Comme souvent depuis le début de la guerre, ce sont les pays de l’Est européen, Pologne, pays Baltes et Finlande en tête, qui ont joué un rôle de leadership dans cette nouvelle étape, en poussant leurs alliés à libérer les chars lourds. Pas les vieux pays fondateurs, dont l’analyse ­erronée du régime de Vladimir Poutine a marginalisé les positions. « La livraison des Leopard et des chars lourds arrive un peu tard. On a perdu inutilement deux mois dans un processus de décision très long et à l’arrivée, l’Allemagne a été démonétisée pour rien, alors que sur le fond, elle a fait depuis le début de la guerre un vrai effort militaire envers l’Ukraine », poursuit le spécialiste de l’ECFR.

Paris, Berlin et Washington n’ont pas pour autant renoncé à leur principe : aider l’Ukraine oui, mais sans faire la guerre à la Russie.
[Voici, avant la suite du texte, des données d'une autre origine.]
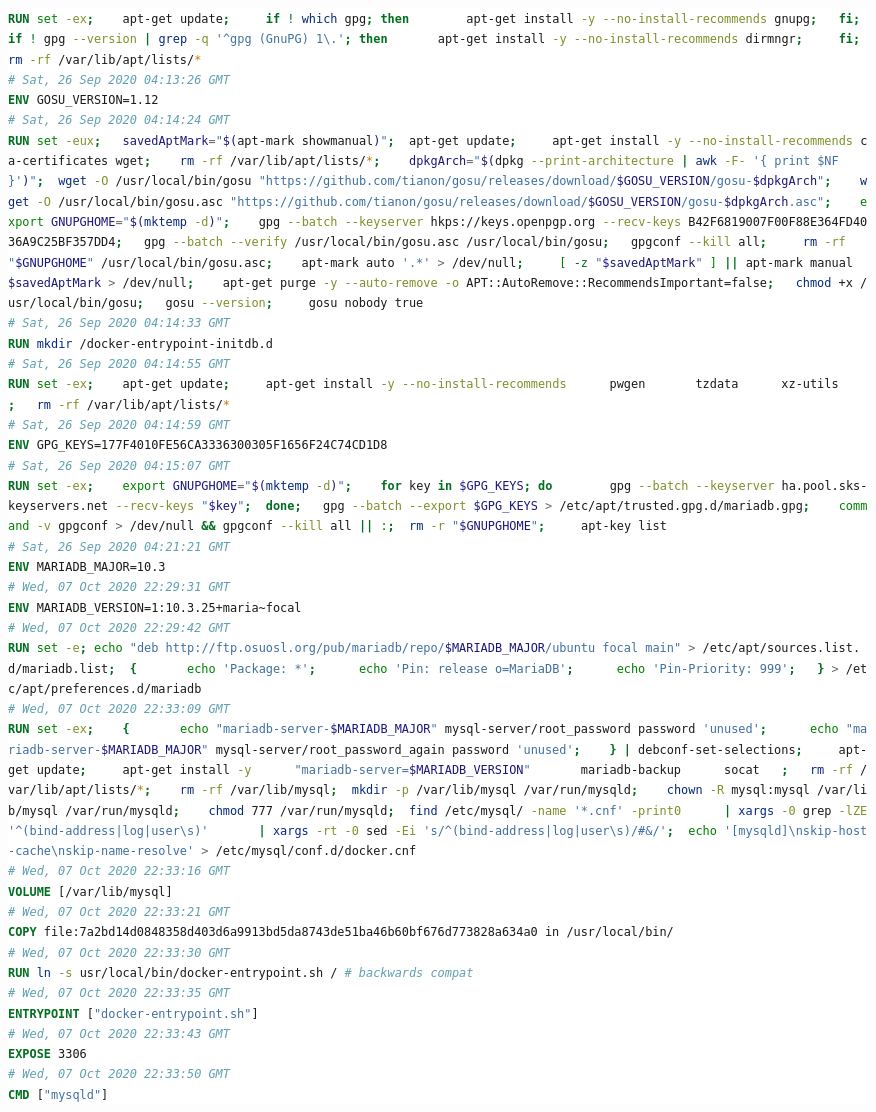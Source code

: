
 ```dockerfile
RUN set -ex; 	apt-get update; 	if ! which gpg; then 		apt-get install -y --no-install-recommends gnupg; 	fi; 	if ! gpg --version | grep -q '^gpg (GnuPG) 1\.'; then 		apt-get install -y --no-install-recommends dirmngr; 	fi; 	rm -rf /var/lib/apt/lists/*
# Sat, 26 Sep 2020 04:13:26 GMT
ENV GOSU_VERSION=1.12
# Sat, 26 Sep 2020 04:14:24 GMT
RUN set -eux; 	savedAptMark="$(apt-mark showmanual)"; 	apt-get update; 	apt-get install -y --no-install-recommends ca-certificates wget; 	rm -rf /var/lib/apt/lists/*; 	dpkgArch="$(dpkg --print-architecture | awk -F- '{ print $NF }')"; 	wget -O /usr/local/bin/gosu "https://github.com/tianon/gosu/releases/download/$GOSU_VERSION/gosu-$dpkgArch"; 	wget -O /usr/local/bin/gosu.asc "https://github.com/tianon/gosu/releases/download/$GOSU_VERSION/gosu-$dpkgArch.asc"; 	export GNUPGHOME="$(mktemp -d)"; 	gpg --batch --keyserver hkps://keys.openpgp.org --recv-keys B42F6819007F00F88E364FD4036A9C25BF357DD4; 	gpg --batch --verify /usr/local/bin/gosu.asc /usr/local/bin/gosu; 	gpgconf --kill all; 	rm -rf "$GNUPGHOME" /usr/local/bin/gosu.asc; 	apt-mark auto '.*' > /dev/null; 	[ -z "$savedAptMark" ] || apt-mark manual $savedAptMark > /dev/null; 	apt-get purge -y --auto-remove -o APT::AutoRemove::RecommendsImportant=false; 	chmod +x /usr/local/bin/gosu; 	gosu --version; 	gosu nobody true
# Sat, 26 Sep 2020 04:14:33 GMT
RUN mkdir /docker-entrypoint-initdb.d
# Sat, 26 Sep 2020 04:14:55 GMT
RUN set -ex; 	apt-get update; 	apt-get install -y --no-install-recommends 		pwgen 		tzdata 		xz-utils 	; 	rm -rf /var/lib/apt/lists/*
# Sat, 26 Sep 2020 04:14:59 GMT
ENV GPG_KEYS=177F4010FE56CA3336300305F1656F24C74CD1D8
# Sat, 26 Sep 2020 04:15:07 GMT
RUN set -ex; 	export GNUPGHOME="$(mktemp -d)"; 	for key in $GPG_KEYS; do 		gpg --batch --keyserver ha.pool.sks-keyservers.net --recv-keys "$key"; 	done; 	gpg --batch --export $GPG_KEYS > /etc/apt/trusted.gpg.d/mariadb.gpg; 	command -v gpgconf > /dev/null && gpgconf --kill all || :; 	rm -r "$GNUPGHOME"; 	apt-key list
# Sat, 26 Sep 2020 04:21:21 GMT
ENV MARIADB_MAJOR=10.3
# Wed, 07 Oct 2020 22:29:31 GMT
ENV MARIADB_VERSION=1:10.3.25+maria~focal
# Wed, 07 Oct 2020 22:29:42 GMT
RUN set -e;	echo "deb http://ftp.osuosl.org/pub/mariadb/repo/$MARIADB_MAJOR/ubuntu focal main" > /etc/apt/sources.list.d/mariadb.list; 	{ 		echo 'Package: *'; 		echo 'Pin: release o=MariaDB'; 		echo 'Pin-Priority: 999'; 	} > /etc/apt/preferences.d/mariadb
# Wed, 07 Oct 2020 22:33:09 GMT
RUN set -ex; 	{ 		echo "mariadb-server-$MARIADB_MAJOR" mysql-server/root_password password 'unused'; 		echo "mariadb-server-$MARIADB_MAJOR" mysql-server/root_password_again password 'unused'; 	} | debconf-set-selections; 	apt-get update; 	apt-get install -y 		"mariadb-server=$MARIADB_VERSION" 		mariadb-backup 		socat 	; 	rm -rf /var/lib/apt/lists/*; 	rm -rf /var/lib/mysql; 	mkdir -p /var/lib/mysql /var/run/mysqld; 	chown -R mysql:mysql /var/lib/mysql /var/run/mysqld; 	chmod 777 /var/run/mysqld; 	find /etc/mysql/ -name '*.cnf' -print0 		| xargs -0 grep -lZE '^(bind-address|log|user\s)' 		| xargs -rt -0 sed -Ei 's/^(bind-address|log|user\s)/#&/'; 	echo '[mysqld]\nskip-host-cache\nskip-name-resolve' > /etc/mysql/conf.d/docker.cnf
# Wed, 07 Oct 2020 22:33:16 GMT
VOLUME [/var/lib/mysql]
# Wed, 07 Oct 2020 22:33:21 GMT
COPY file:7a2bd14d0848358d403d6a9913bd5da8743de51ba46b60bf676d773828a634a0 in /usr/local/bin/ 
# Wed, 07 Oct 2020 22:33:30 GMT
RUN ln -s usr/local/bin/docker-entrypoint.sh / # backwards compat
# Wed, 07 Oct 2020 22:33:35 GMT
ENTRYPOINT ["docker-entrypoint.sh"]
# Wed, 07 Oct 2020 22:33:43 GMT
EXPOSE 3306
# Wed, 07 Oct 2020 22:33:50 GMT
CMD ["mysqld"]
```
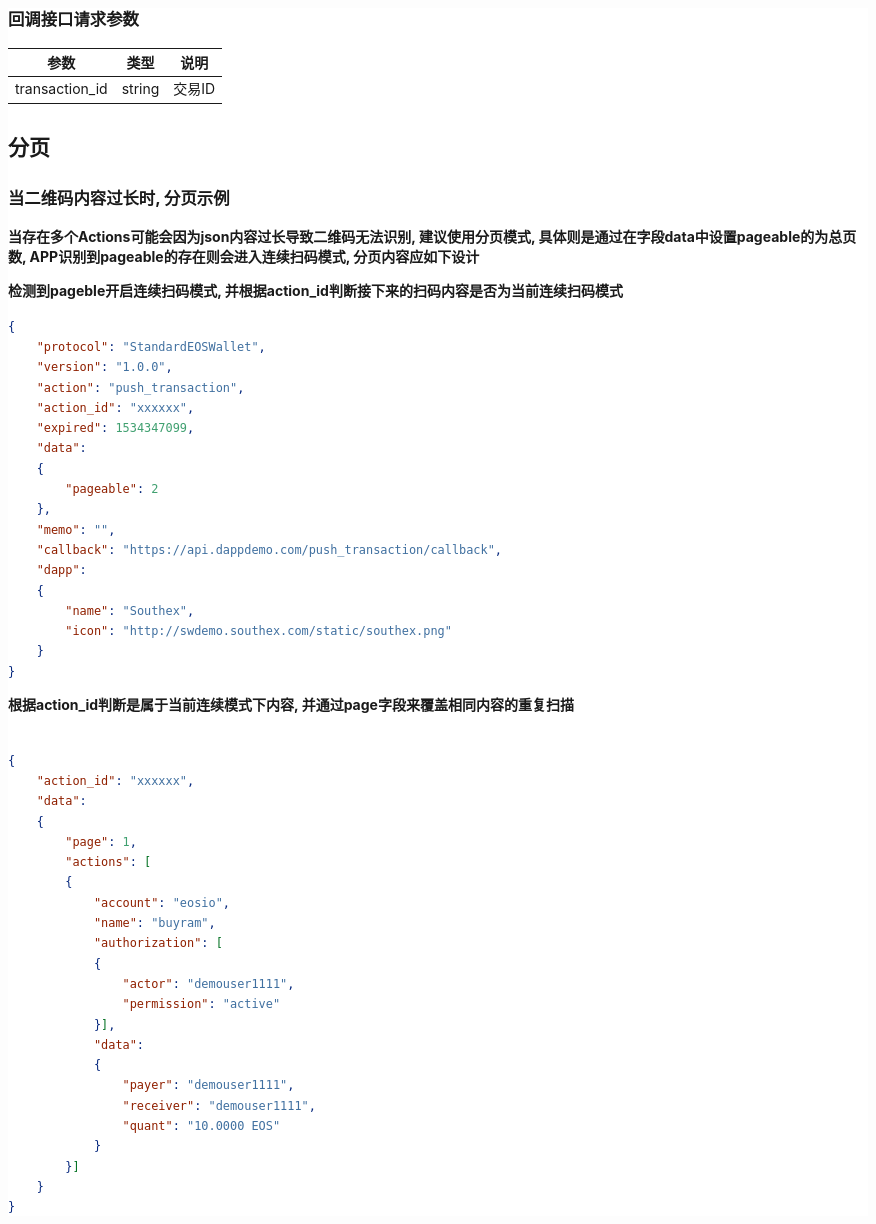 ### 回调接口请求参数

|      参数      |  类型  |  说明  |
| :------------: | :----: | :----: |
| transaction_id | string | 交易ID |

## 分页

### 当二维码内容过长时, 分页示例

**当存在多个Actions可能会因为json内容过长导致二维码无法识别, 建议使用分页模式, 具体则是通过在字段data中设置pageable的为总页数, APP识别到pageable的存在则会进入连续扫码模式, 分页内容应如下设计**


**检测到pageble开启连续扫码模式, 并根据action_id判断接下来的扫码内容是否为当前连续扫码模式**
```json
{
    "protocol": "StandardEOSWallet",
    "version": "1.0.0",
    "action": "push_transaction",
    "action_id": "xxxxxx",
    "expired": 1534347099,
    "data":
    {
        "pageable": 2
    },
    "memo": "",
    "callback": "https://api.dappdemo.com/push_transaction/callback",
    "dapp":
    {
        "name": "Southex",
        "icon": "http://swdemo.southex.com/static/southex.png"
    }
}
```

**根据action_id判断是属于当前连续模式下内容, 并通过page字段来覆盖相同内容的重复扫描**
```json

{
    "action_id": "xxxxxx",
    "data":
    {
        "page": 1,
        "actions": [
        {
            "account": "eosio",
            "name": "buyram",
            "authorization": [
            {
                "actor": "demouser1111",
                "permission": "active"
            }],
            "data":
            {
                "payer": "demouser1111",
                "receiver": "demouser1111",
                "quant": "10.0000 EOS"
            }
        }]
    }
}
```
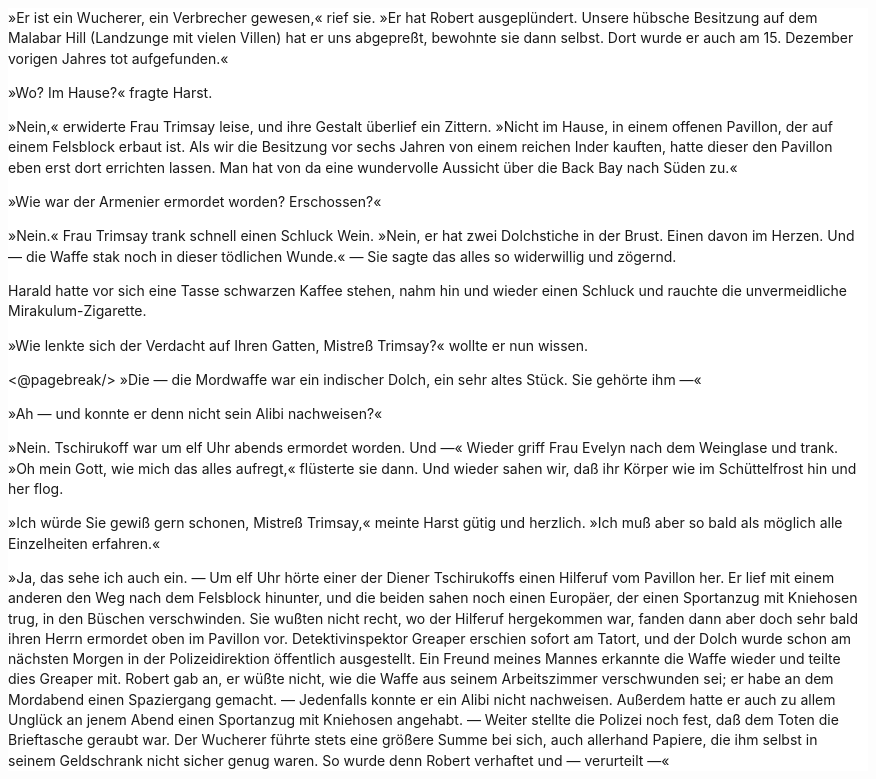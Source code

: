 »Er ist ein Wucherer, ein Verbrecher gewesen,« rief sie.
»Er hat Robert ausgeplündert. Unsere hübsche Besitzung auf
dem Malabar Hill (Landzunge mit vielen Villen) hat er uns
abgepreßt, bewohnte sie dann selbst. Dort wurde er auch am
15\. Dezember vorigen Jahres tot aufgefunden.«

»Wo? Im Hause?« fragte Harst.

»Nein,« erwiderte Frau Trimsay leise, und ihre Gestalt
überlief ein Zittern. »Nicht im Hause, in einem offenen
Pavillon, der auf einem Felsblock erbaut ist. Als wir die
Besitzung vor sechs Jahren von einem reichen Inder kauften,
hatte dieser den Pavillon eben erst dort errichten lassen. Man
hat von da eine wundervolle Aussicht über die Back Bay nach
Süden zu.«

»Wie war der Armenier ermordet worden? Erschossen?«

»Nein.« Frau Trimsay trank schnell einen Schluck Wein.
»Nein, er hat zwei Dolchstiche in der Brust. Einen davon im
Herzen. Und — die Waffe stak noch in dieser tödlichen Wunde.«
— Sie sagte das alles so widerwillig und zögernd.

Harald hatte vor sich eine Tasse schwarzen Kaffee stehen,
nahm hin und wieder einen Schluck und rauchte die unvermeidliche
Mirakulum-Zigarette.

»Wie lenkte sich der Verdacht auf Ihren Gatten, Mistreß
Trimsay?« wollte er nun wissen.

<@pagebreak/>
»Die — die Mordwaffe war ein indischer Dolch, ein sehr
altes Stück. Sie gehörte ihm —«

»Ah — und konnte er denn nicht sein Alibi nachweisen?«

»Nein. Tschirukoff war um elf Uhr abends ermordet
worden. Und —« Wieder griff Frau Evelyn nach dem Weinglase
und trank. »Oh mein Gott, wie mich das alles aufregt,«
flüsterte sie dann. Und wieder sahen wir, daß ihr Körper wie
im Schüttelfrost hin und her flog.

»Ich würde Sie gewiß gern schonen, Mistreß Trimsay,«
meinte Harst gütig und herzlich. »Ich muß aber so bald als
möglich alle Einzelheiten erfahren.«

»Ja, das sehe ich auch ein. — Um elf Uhr hörte einer der
Diener Tschirukoffs einen Hilferuf vom Pavillon her. Er lief
mit einem anderen den Weg nach dem Felsblock hinunter, und
die beiden sahen noch einen Europäer, der einen Sportanzug
mit Kniehosen trug, in den Büschen verschwinden. Sie wußten
nicht recht, wo der Hilferuf hergekommen war, fanden dann
aber doch sehr bald ihren Herrn ermordet oben im Pavillon
vor. Detektivinspektor Greaper erschien sofort am Tatort,
und der Dolch wurde schon am nächsten Morgen in der Polizeidirektion
öffentlich ausgestellt. Ein Freund meines Mannes
erkannte die Waffe wieder und teilte dies Greaper mit.
Robert gab an, er wüßte nicht, wie die Waffe aus seinem Arbeitszimmer
verschwunden sei; er habe an dem Mordabend
einen Spaziergang gemacht. — Jedenfalls konnte er ein Alibi
nicht nachweisen. Außerdem hatte er auch zu allem Unglück
an jenem Abend einen Sportanzug mit Kniehosen angehabt.
— Weiter stellte die Polizei noch fest, daß dem Toten die Brieftasche
geraubt war. Der Wucherer führte stets eine größere
Summe bei sich, auch allerhand Papiere, die ihm selbst in seinem
Geldschrank nicht sicher genug waren. So wurde denn
Robert verhaftet und — verurteilt —«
Les États-Unis ont en tête leurs échecs militaires en Irak et en Afghanistan et la France, les siens, en Libye et au Mali. Personne ne veut prendre le risque de déclencher une troisième guerre mondiale. Aujourd’hui, Paris considère que la livraison de chars lourds à l’Ukraine n’est pas un geste « escalatoire », car « elle n’aura pas d’impact sur le territoire russe », explique une source diplomatique. Et parce que le concept – russe – de « cobelligérance » ne s’applique pas, en droit de la guerre, à la fourniture d’équipements militaires.

Mais qu’en sera-t-il demain si les Ukrainiens réclament des avions de ­combat à leurs alliés ? D’ores et déjà, les Pays-Bas se sont dits prêts à franchir le cap. Aux États-Unis, le débat porte sur la livraison de missiles à très longue portée. Jusqu’où ira la guerre russe en Ukraine ? À cette question, nul ne peut répondre. Mais comme le dit la spécialiste du monde post-soviétique Anna Colin Lebedev dans un tweet : « Cette guerre nous a appris une chose : ne pas exclure les scénarios maximalistes et ne pas se convaincre que le Kremlin ne prendra pas une décision parce qu’elle est irréaliste ou contraire à ses ­intérêts ».